Czech online shopping gallery Mall.cz has suffered a data breach. For about a month, since July 2017, the supposedly leaked data file was available on Ulož.to (“Save it”), a local file sharing service. Czech magazine Lupa.cz has seen the data and says the file contains 750k plaintext passwords. I've read almost all the articles about the incident (including the comments!) and one of the things I've learned is that it must have been a plaintext leak, and that passwords are cracked using precomputed (or rainbow) tables and brute-force attacks, by trying all possible combinations. No, you don't crack passwords like this nowadays anymore. And plaintext leak? Not necessarily.
Also known as the facts: the file hosted on Ulož.to (now deleted) contained 735 956 unique email addresses (Troy Hunt has imported just 735 405 addresses to Have I Been Pwned? notification service, addresses with invalid or national characters were left out) and 766 421 passwords in readable plain text. Roughly 216k passwords looked like randomly generated strings of 6 alphanumeric characters (lower and upper case letters and digits). We've learned later that such passwords were generated and sent by Mall.cz automatically upon completing the first order.

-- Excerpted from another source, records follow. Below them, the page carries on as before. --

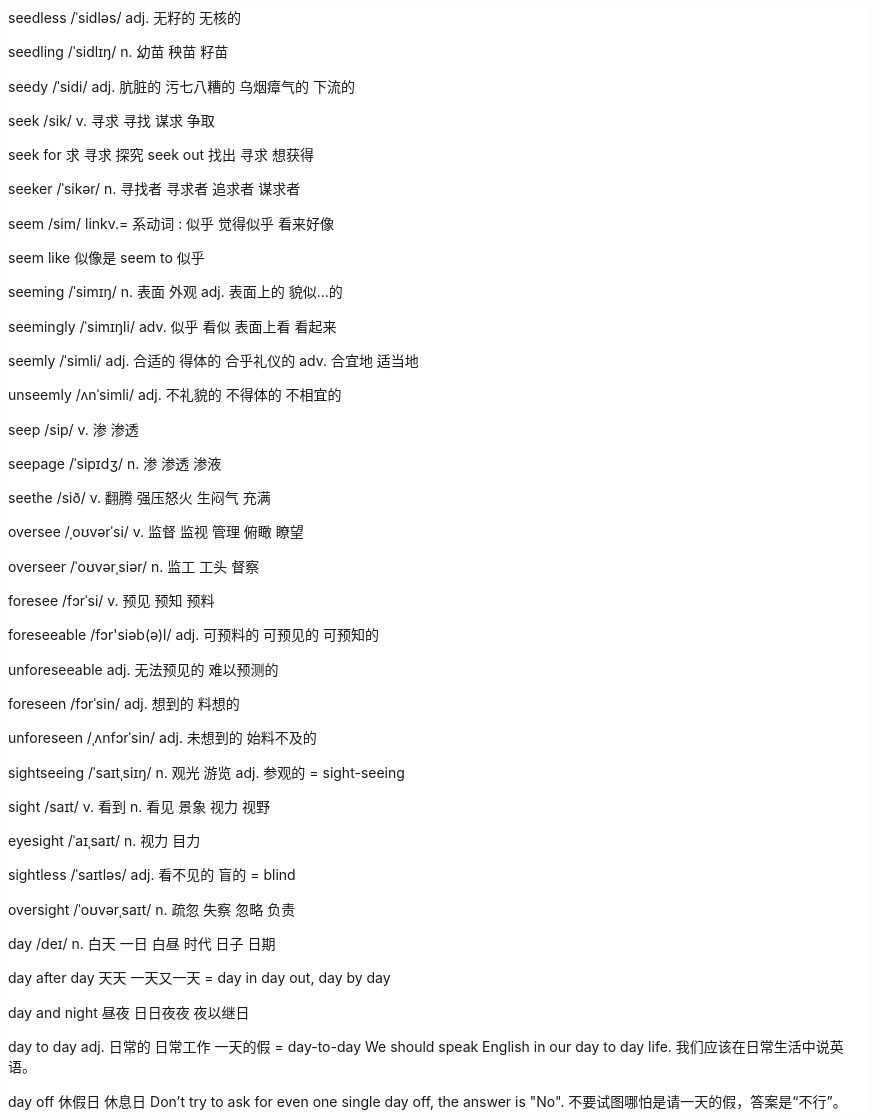 seedless /ˈsidləs/ adj. 无籽的 无核的

seedling /ˈsidlɪŋ/ n. 幼苗 秧苗 籽苗

seedy /ˈsidi/ adj. 肮脏的 污七八糟的 乌烟瘴气的 下流的

seek /sik/ v. 寻求 寻找 谋求 争取

seek for 求 寻求 探究 seek out 找出 寻求 想获得

seeker /ˈsikər/ n. 寻找者 寻求者 追求者 谋求者

seem /sim/ linkv.= 系动词 : 似乎 觉得似乎 看来好像

seem like 似像是 seem to 似乎

seeming /ˈsimɪŋ/ n. 表面 外观 adj. 表面上的 貌似…的

seemingly /ˈsimɪŋli/ adv. 似乎 看似 表面上看 看起来

seemly /ˈsimli/ adj. 合适的 得体的 合乎礼仪的 adv. 合宜地 适当地

unseemly /ʌnˈsimli/ adj. 不礼貌的 不得体的 不相宜的

seep /sip/ v. 渗 渗透

seepage /ˈsipɪdʒ/ n. 渗 渗透 渗液

seethe /sið/ v. 翻腾 强压怒火 生闷气 充满

oversee /ˌoʊvərˈsi/ v. 监督 监视 管理 俯瞰 瞭望

overseer /ˈoʊvərˌsiər/ n. 监工 工头 督察

foresee /fɔrˈsi/ v. 预见 预知 预料

foreseeable /fɔr'siəb(ə)l/ adj. 可预料的 可预见的 可预知的

unforeseeable adj. 无法预见的 难以预测的

foreseen /fɔrˈsin/ adj. 想到的 料想的

unforeseen /ˌʌnfɔrˈsin/ adj. 未想到的 始料不及的

sightseeing /ˈsaɪtˌsiɪŋ/ n. 观光 游览 adj. 参观的 = sight-seeing

sight /saɪt/ v. 看到 n. 看见 景象 视力 视野

eyesight /ˈaɪˌsaɪt/ n. 视力 目力

sightless /ˈsaɪtləs/ adj. 看不见的 盲的 = blind

oversight /ˈoʊvərˌsaɪt/ n. 疏忽 失察 忽略 负责  

day /deɪ/ n. 白天 一日 白昼 时代 日子 日期

day after day 天天 一天又一天 = day in day out, day by day

day and night 昼夜 日日夜夜 夜以继日

day to day adj. 日常的 日常工作 一天的假 = day-to-day We should speak English in our day to day life. 我们应该在日常生活中说英语。

day off 休假日 休息日 Don’t try to ask for even one single day off, the answer is "No". 不要试图哪怕是请一天的假，答案是“不行”。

Mall.cz was using several outdated and insecure password hashing schemes, like MD5 and Salted SHA-1, until October 2016 when they switched to bcrypt. Mall says the breach has occurred in 2015 and that most passwords in the leak are from the time when they were hashed using MD5. Unfortunately, Mall.cz didn't properly protect existing passwords, so attackers had accessed MD5 hashes in 2015 even when Mall.cz has been using Salted SHA-1 since 2012.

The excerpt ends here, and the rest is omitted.